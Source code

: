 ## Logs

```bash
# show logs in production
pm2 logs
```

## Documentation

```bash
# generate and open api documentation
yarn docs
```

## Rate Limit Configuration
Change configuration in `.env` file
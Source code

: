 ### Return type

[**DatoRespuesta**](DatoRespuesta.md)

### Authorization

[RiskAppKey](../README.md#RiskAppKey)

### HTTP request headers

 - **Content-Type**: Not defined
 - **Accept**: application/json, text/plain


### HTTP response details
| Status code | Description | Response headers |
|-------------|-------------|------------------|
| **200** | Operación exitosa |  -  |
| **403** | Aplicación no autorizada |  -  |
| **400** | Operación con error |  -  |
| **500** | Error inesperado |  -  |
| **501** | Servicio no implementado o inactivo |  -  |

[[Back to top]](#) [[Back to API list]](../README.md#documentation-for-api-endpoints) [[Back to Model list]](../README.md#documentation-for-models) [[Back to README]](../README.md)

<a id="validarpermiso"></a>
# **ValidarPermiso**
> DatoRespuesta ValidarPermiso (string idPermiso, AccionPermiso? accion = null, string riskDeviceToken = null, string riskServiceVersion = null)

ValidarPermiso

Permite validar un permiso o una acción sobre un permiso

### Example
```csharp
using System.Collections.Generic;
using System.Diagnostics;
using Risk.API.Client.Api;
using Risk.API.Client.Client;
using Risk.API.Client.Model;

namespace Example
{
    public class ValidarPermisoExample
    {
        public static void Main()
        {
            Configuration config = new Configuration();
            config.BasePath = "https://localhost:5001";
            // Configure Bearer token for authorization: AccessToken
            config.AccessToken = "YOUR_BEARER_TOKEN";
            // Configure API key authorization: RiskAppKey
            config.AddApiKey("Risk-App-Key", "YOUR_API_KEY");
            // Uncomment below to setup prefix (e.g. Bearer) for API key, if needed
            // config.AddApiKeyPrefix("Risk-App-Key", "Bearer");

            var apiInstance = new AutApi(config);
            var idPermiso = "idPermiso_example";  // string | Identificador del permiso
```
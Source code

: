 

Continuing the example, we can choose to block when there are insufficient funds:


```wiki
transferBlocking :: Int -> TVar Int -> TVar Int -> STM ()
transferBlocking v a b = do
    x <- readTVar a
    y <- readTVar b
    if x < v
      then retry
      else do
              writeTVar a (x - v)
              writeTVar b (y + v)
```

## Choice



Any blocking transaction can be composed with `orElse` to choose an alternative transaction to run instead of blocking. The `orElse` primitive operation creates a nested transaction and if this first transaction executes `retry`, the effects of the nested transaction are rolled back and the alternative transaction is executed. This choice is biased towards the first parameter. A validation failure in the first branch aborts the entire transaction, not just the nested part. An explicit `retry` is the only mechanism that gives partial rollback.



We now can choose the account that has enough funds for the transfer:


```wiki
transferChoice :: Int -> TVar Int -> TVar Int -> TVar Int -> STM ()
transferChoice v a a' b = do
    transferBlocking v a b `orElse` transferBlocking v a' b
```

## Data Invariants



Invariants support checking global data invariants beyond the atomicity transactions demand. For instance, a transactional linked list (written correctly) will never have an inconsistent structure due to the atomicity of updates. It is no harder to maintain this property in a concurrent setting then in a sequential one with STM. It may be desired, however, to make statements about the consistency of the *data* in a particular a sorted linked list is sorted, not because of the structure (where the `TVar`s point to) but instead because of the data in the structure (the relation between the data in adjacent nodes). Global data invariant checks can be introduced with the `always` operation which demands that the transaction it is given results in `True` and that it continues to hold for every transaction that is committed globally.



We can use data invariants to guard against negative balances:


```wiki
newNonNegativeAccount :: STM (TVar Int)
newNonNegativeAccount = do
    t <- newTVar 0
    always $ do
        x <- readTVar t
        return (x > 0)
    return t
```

WHAT TO PRODUCE ▸
Word for word, reproduce every line of the data.

ANSWER AREA ▸
Source code

: ## Logs

```bash
# show logs in production
pm2 logs
```

## Documentation

```bash
# generate and open api documentation
yarn docs
```

## Rate Limit Configuration
Change configuration in `.env` file
Source code

: ### Return type

[**DatoRespuesta**](DatoRespuesta.md)

### Authorization

[RiskAppKey](../README.md#RiskAppKey)

### HTTP request headers

 - **Content-Type**: Not defined
 - **Accept**: application/json, text/plain


### HTTP response details
| Status code | Description | Response headers |
|-------------|-------------|------------------|
| **200** | Operación exitosa |  -  |
| **403** | Aplicación no autorizada |  -  |
| **400** | Operación con error |  -  |
| **500** | Error inesperado |  -  |
| **501** | Servicio no implementado o inactivo |  -  |

[[Back to top]](#) [[Back to API list]](../README.md#documentation-for-api-endpoints) [[Back to Model list]](../README.md#documentation-for-models) [[Back to README]](../README.md)

<a id="validarpermiso"></a>
# **ValidarPermiso**
> DatoRespuesta ValidarPermiso (string idPermiso, AccionPermiso? accion = null, string riskDeviceToken = null, string riskServiceVersion = null)

ValidarPermiso

Permite validar un permiso o una acción sobre un permiso

### Example
```csharp
using System.Collections.Generic;
using System.Diagnostics;
using Risk.API.Client.Api;
using Risk.API.Client.Client;
using Risk.API.Client.Model;

namespace Example
{
    public class ValidarPermisoExample
    {
        public static void Main()
        {
            Configuration config = new Configuration();
            config.BasePath = "https://localhost:5001";
            // Configure Bearer token for authorization: AccessToken
            config.AccessToken = "YOUR_BEARER_TOKEN";
            // Configure API key authorization: RiskAppKey
            config.AddApiKey("Risk-App-Key", "YOUR_API_KEY");
            // Uncomment below to setup prefix (e.g. Bearer) for API key, if needed
            // config.AddApiKeyPrefix("Risk-App-Key", "Bearer");

            var apiInstance = new AutApi(config);
            var idPermiso = "idPermiso_example";  // string | Identificador del permiso
```
Source code

: 

Continuing the example, we can choose to block when there are insufficient funds:


```wiki
transferBlocking :: Int -> TVar Int -> TVar Int -> STM ()
transferBlocking v a b = do
    x <- readTVar a
    y <- readTVar b
    if x < v
      then retry
      else do
              writeTVar a (x - v)
              writeTVar b (y + v)
```

## Choice



Any blocking transaction can be composed with `orElse` to choose an alternative transaction to run instead of blocking. The `orElse` primitive operation creates a nested transaction and if this first transaction executes `retry`, the effects of the nested transaction are rolled back and the alternative transaction is executed. This choice is biased towards the first parameter. A validation failure in the first branch aborts the entire transaction, not just the nested part. An explicit `retry` is the only mechanism that gives partial rollback.



We now can choose the account that has enough funds for the transfer:


```wiki
transferChoice :: Int -> TVar Int -> TVar Int -> TVar Int -> STM ()
transferChoice v a a' b = do
    transferBlocking v a b `orElse` transferBlocking v a' b
```

## Data Invariants



Invariants support checking global data invariants beyond the atomicity transactions demand. For instance, a transactional linked list (written correctly) will never have an inconsistent structure due to the atomicity of updates. It is no harder to maintain this property in a concurrent setting then in a sequential one with STM. It may be desired, however, to make statements about the consistency of the *data* in a particular a sorted linked list is sorted, not because of the structure (where the `TVar`s point to) but instead because of the data in the structure (the relation between the data in adjacent nodes). Global data invariant checks can be introduced with the `always` operation which demands that the transaction it is given results in `True` and that it continues to hold for every transaction that is committed globally.



We can use data invariants to guard against negative balances:


```wiki
newNonNegativeAccount :: STM (TVar Int)
newNonNegativeAccount = do
    t <- newTVar 0
    always $ do
        x <- readTVar t
        return (x > 0)
    return t
```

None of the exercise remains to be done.